Start of Extracted records

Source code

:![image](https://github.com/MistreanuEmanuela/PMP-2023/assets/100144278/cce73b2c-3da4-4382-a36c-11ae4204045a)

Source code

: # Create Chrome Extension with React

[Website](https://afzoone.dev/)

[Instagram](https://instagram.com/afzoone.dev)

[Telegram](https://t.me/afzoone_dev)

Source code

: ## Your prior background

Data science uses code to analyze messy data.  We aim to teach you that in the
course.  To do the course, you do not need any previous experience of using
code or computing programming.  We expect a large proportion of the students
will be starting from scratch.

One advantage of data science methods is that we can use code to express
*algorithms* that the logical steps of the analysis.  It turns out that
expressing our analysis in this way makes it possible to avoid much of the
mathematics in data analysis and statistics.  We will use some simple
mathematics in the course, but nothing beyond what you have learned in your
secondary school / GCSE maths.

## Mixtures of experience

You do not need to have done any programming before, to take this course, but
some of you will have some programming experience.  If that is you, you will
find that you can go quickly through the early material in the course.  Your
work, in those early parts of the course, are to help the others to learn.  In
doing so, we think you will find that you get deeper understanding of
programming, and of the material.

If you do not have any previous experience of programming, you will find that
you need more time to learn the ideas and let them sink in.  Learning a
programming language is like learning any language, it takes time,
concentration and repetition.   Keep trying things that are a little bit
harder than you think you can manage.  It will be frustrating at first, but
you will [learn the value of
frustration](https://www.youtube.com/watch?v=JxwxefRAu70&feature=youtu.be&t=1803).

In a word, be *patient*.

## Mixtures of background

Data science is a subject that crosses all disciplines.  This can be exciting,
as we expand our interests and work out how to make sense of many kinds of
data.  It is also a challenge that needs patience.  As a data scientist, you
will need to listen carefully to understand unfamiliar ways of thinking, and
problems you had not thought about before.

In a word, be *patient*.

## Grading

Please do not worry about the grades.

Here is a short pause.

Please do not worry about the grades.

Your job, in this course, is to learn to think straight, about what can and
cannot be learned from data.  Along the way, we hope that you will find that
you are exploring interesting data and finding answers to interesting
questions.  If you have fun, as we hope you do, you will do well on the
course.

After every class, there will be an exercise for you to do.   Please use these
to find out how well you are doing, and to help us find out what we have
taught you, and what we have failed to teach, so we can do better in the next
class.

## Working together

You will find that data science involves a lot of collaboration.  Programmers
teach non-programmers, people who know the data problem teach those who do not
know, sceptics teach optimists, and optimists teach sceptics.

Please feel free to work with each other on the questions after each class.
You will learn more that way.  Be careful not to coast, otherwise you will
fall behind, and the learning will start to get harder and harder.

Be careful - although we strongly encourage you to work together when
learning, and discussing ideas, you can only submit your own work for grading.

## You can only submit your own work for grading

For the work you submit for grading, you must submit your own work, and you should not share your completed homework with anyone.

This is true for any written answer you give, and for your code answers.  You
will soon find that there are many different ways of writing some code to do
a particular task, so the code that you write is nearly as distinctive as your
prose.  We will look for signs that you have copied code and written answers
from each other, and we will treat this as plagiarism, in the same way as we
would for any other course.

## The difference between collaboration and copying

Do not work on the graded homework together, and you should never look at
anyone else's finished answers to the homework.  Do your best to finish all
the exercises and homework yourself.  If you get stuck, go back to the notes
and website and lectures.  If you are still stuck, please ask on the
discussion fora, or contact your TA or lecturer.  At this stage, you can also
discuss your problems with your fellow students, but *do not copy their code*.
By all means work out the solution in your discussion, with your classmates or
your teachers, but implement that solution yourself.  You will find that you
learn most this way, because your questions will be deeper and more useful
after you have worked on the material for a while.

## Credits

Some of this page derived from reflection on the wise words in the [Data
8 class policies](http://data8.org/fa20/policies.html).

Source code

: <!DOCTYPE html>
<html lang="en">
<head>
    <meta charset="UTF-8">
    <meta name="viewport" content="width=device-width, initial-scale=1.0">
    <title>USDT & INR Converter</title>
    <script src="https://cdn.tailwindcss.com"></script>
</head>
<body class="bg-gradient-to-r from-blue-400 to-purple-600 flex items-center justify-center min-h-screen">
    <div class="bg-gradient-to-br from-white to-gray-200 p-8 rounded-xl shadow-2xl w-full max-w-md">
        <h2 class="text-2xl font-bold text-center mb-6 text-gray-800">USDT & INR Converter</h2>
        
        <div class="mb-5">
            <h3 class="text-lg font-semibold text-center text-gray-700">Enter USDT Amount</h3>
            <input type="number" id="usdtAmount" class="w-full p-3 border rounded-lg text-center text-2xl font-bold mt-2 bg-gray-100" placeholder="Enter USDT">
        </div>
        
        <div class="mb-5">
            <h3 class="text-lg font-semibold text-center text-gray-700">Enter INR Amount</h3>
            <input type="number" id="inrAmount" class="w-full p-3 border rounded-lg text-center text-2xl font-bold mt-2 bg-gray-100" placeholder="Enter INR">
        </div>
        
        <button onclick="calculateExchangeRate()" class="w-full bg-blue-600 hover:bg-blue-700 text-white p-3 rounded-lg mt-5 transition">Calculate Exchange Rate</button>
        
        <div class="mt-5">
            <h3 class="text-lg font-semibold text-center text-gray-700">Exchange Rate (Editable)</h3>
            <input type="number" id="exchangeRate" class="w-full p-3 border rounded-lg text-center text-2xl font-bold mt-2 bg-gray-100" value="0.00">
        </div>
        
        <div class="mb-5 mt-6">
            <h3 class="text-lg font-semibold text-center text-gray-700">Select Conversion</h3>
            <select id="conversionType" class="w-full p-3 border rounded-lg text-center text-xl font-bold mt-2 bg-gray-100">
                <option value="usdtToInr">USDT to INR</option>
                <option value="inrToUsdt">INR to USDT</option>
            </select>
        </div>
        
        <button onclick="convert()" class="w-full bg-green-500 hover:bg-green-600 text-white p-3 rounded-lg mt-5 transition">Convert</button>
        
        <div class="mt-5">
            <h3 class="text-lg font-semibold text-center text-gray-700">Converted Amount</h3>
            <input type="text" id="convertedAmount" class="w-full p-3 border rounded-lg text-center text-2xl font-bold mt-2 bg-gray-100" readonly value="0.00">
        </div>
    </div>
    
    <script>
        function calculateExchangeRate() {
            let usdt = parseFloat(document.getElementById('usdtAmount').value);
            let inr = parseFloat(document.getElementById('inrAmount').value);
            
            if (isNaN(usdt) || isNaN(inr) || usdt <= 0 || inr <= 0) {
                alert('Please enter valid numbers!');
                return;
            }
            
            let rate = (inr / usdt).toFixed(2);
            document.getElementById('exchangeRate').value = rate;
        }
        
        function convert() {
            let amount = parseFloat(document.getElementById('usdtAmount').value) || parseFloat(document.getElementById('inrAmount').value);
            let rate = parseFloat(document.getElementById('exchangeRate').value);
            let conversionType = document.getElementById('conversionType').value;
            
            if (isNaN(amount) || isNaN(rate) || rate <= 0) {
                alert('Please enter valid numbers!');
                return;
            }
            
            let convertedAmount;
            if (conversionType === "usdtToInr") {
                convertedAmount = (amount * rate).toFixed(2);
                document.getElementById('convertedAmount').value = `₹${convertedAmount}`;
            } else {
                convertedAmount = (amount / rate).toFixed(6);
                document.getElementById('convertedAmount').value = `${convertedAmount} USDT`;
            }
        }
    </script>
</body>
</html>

End of Extracted records

* **What is required**: Tally up the lines in the data that hold the word "questions". Only the total should be given.

* **Solution**: 3